Diabetes is a metabolic, chronic, multisystem disease and chronic exposure to hyperglycemia eventually leads to multiple complications, such as diabetic nephropathy, cardiovascular disease, retinopathy and neuropathy with considerable impact on the quality of life and overall life expectancy.

HDAC11 is essential for preserving insulin sensitivity and glucose homeostasis. In mice fed with high fat diet (HFD), HDAC11 deletion significantly decreases blood insulin levels, stabilizes blood glucose, and greatly reduces blood glucose levels after insulin challenge, thereby enhancing glucose tolerance and ameliorating diabetes (75). In addition, adiponectin significantly increases in HDAC11 KO mice (91). By uisng adiponectin-knockout mice fed on a HFD or either regular chow, it has been demonstrated that adipoR2-peroxisome proliferator-activated receptor α (PPARα) and adipoR1-AMP-activated protein kinase (AMPK) pathways play a major role in adiponectin signaling in the liver (91). The vital energy sensor AMPK has been linked to the control of the hepatic metabolic processes, such as gluconeogenesis. Increased energy expenditure, improved glucose tolerance, and lower plasma cholesterol levels all result from AdipoR2 KO. Lysophospholipids are one of adiponectin’s targets, and they are upregulated by a high-fat diet (HFD) and tend to cause hypertriglyceridemia, decreased glucose tolerance, and insulin resistance (91).

Diabetic nephropathy

Diabetic nephropathy (DN) is a serious complication of diabetes. It presents as localized kidney inflammation and fibrosis that lead to structural remodeling (9294).

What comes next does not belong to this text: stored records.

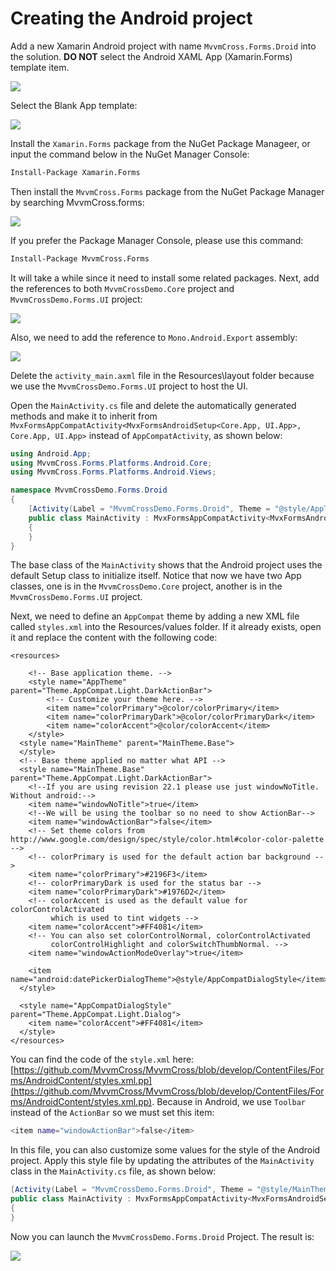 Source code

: # Creating the Android project

Add a new Xamarin Android project with name `MvvmCross.Forms.Droid` into the solution. **DO NOT** select the Android XAML App \(Xamarin.Forms\) template item.

![](../.gitbook/assets/image%20%2827%29.png)

Select the Blank App template:

![](../.gitbook/assets/image%20%2847%29.png)

Install the `Xamarin.Forms` package from the NuGet Package Manageer, or input the command below in the NuGet Manager Console:

```bash
Install-Package Xamarin.Forms
```

Then install the `MvvmCross.Forms` package from the NuGet Package Manager by searching MvvmCross.forms:

![](../.gitbook/assets/image%20%2813%29.png)

If you prefer the Package Manager Console, please use this command:

```bash
Install-Package MvvmCross.Forms
```

It will take a while since it need to install some related packages. Next, add the references to both `MvvmCrossDemo.Core` project and `MvvmCrossDemo.Forms.UI` project:

![](../.gitbook/assets/image%20%2817%29.png)

Also, we need to add the reference to `Mono.Android.Export` assembly:

![](../.gitbook/assets/image%20%2849%29.png)

Delete the `activity_main.axml` file in the Resources\layout folder because we use the `MvvmCrossDemo.Forms.UI` project to host the UI. 

Open the `MainActivity.cs` file and delete the automatically generated methods and make it to inherit from `MvxFormsAppCompatActivity<MvxFormsAndroidSetup<Core.App, UI.App>, Core.App, UI.App>` instead of `AppCompatActivity`, as shown below:

```csharp
using Android.App;
using MvvmCross.Forms.Platforms.Android.Core;
using MvvmCross.Forms.Platforms.Android.Views;

namespace MvvmCrossDemo.Forms.Droid
{
    [Activity(Label = "MvvmCrossDemo.Forms.Droid", Theme = "@style/AppTheme", MainLauncher = true)]
    public class MainActivity : MvxFormsAppCompatActivity<MvxFormsAndroidSetup<Core.App, UI.App>, Core.App, UI.App>
    {
    }
}
```

The base class of the `MainActivity` shows that the Android project uses the default Setup class to initialize itself. Notice that now we have two App classes, one is in the `MvvmCrossDemo.Core` project, another is in the `MvvmCrossDemo.Forms.UI` project.

Next, we need to define an `AppCompat` theme by adding a new XML file called `styles.xml` into the Resources/values folder. If it already exists, open it and replace the content with the following code:

```markup
<resources>

    <!-- Base application theme. -->
    <style name="AppTheme" parent="Theme.AppCompat.Light.DarkActionBar">
        <!-- Customize your theme here. -->
        <item name="colorPrimary">@color/colorPrimary</item>
        <item name="colorPrimaryDark">@color/colorPrimaryDark</item>
        <item name="colorAccent">@color/colorAccent</item>
    </style>
  <style name="MainTheme" parent="MainTheme.Base">
  </style>
  <!-- Base theme applied no matter what API -->
  <style name="MainTheme.Base" parent="Theme.AppCompat.Light.DarkActionBar">
    <!--If you are using revision 22.1 please use just windowNoTitle. Without android:-->
    <item name="windowNoTitle">true</item>
    <!--We will be using the toolbar so no need to show ActionBar-->
    <item name="windowActionBar">false</item>
    <!-- Set theme colors from http://www.google.com/design/spec/style/color.html#color-color-palette -->
    <!-- colorPrimary is used for the default action bar background -->
    <item name="colorPrimary">#2196F3</item>
    <!-- colorPrimaryDark is used for the status bar -->
    <item name="colorPrimaryDark">#1976D2</item>
    <!-- colorAccent is used as the default value for colorControlActivated
         which is used to tint widgets -->
    <item name="colorAccent">#FF4081</item>
    <!-- You can also set colorControlNormal, colorControlActivated
         colorControlHighlight and colorSwitchThumbNormal. -->
    <item name="windowActionModeOverlay">true</item>

    <item name="android:datePickerDialogTheme">@style/AppCompatDialogStyle</item>
  </style>

  <style name="AppCompatDialogStyle" parent="Theme.AppCompat.Light.Dialog">
    <item name="colorAccent">#FF4081</item>
  </style>
</resources>
```

You can find the code of the `style.xml` here: [https://github.com/MvvmCross/MvvmCross/blob/develop/ContentFiles/Forms/AndroidContent/styles.xml.pp](https://github.com/MvvmCross/MvvmCross/blob/develop/ContentFiles/Forms/AndroidContent/styles.xml.pp). Because in Android, we use `Toolbar` instead of the `ActionBar` so we must set this item:

```bash
<item name="windowActionBar">false</item>
```

In this file, you can also customize some values for the style of the Android project. Apply this style file by updating the attributes of the `MainActivity` class in the `MainActivity.cs` file, as shown below:

```csharp
[Activity(Label = "MvvmCrossDemo.Forms.Droid", Theme = "@style/MainTheme", MainLauncher = true)]
public class MainActivity : MvxFormsAppCompatActivity<MvxFormsAndroidSetup<Core.App, UI.App>, Core.App, UI.App>
{
}
```

Now you can launch the `MvvmCrossDemo.Forms.Droid` Project. The result is:

![](../.gitbook/assets/image%20%2816%29.png)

Although there is no report about the role of HDAC11 in DN so far, HDAC11 is vital in the response to renal inflammation and fibrosis. Plasminogen agonist inhibitor type 1, a physiological inhibitor of fibrinolysis (PAI‐1), is evelvated in DN (95). Excess PAI‐1 lead to the accumulation of extracellular matrix proteins, whereas PAI‐1 deficiency protected the kidney from injury-induced fibrosis (96). In a murine model of renal ischemia/reperfusion (I/R), increased testosterone can decrease the ability of HDAC11 to bind to PAI-1 promoter, leading to increased histone 3 acetylation and PAI-1 expression and accelerated I/R-induced renal injury (46, 47). Moreover, HDAC11 expression are increased in the kidneys in animal models of renal fibrosis induced by unilateral ureteral obstruction and angiotensin II by suppressing Kruppel-like factor 15, an anti-fibrogenic factor (97). Since renal inflammation and fibrosis contribute to the pathogenesis of DN, it is speculated that HDAC11 would also play a role in the development of DN. Further studies are needed to address this issue.

Diabetic cardiopathy

Type 2 diabetes and cardiovascular diseases are predisposed to by obesity (98). Increased body weight can, in fact, cause metabolic changes in cardiomyocytes that switch them from processing fatty acids to sugar, which adds to lipid storage in the pericardium and, as a severe consequence of type 2 diabetes, causes myocardial infarction (99). Interestingly, inhibition of HDAC11 activity could prevent or ameliorate diabetic cardiomyopathy. In apoE mice fed with HFD, atherosclerosis and blood lipid levels have recently been shown to be alleviated by HDAC11-AS1. HDAC11-AS1 improves lipoprotein lipase (LPL), a crucial rate-limiting enzyme involved in triglyceride (TG) hydrolysis, via controlling adropin histone deacetylation both in vitro and in vivo (100). Another study shows that suppression of HDAC11 enhances the prevention of pyroptosis in human umbilical vein endothelial cells (HUVECs) triggered by TNF-α, indicating that vascular endothelial pyroptosis might be prevented through downregulation of HDAC11 related signaling pathways in atherosclerosis (AS) (101). In addition, a fructose injury-induced mouse model of diabetic heart failure that lacks HDAC11 had lower levels of apoptosis, dyslipidemia, inflammation, and oxidative stress (102). HDAC11 has also been suggested to be an essential regulator in heart failure (103). Therefore, HDAC11 contributes to the pathogenesis of diabetic Cardiopathy.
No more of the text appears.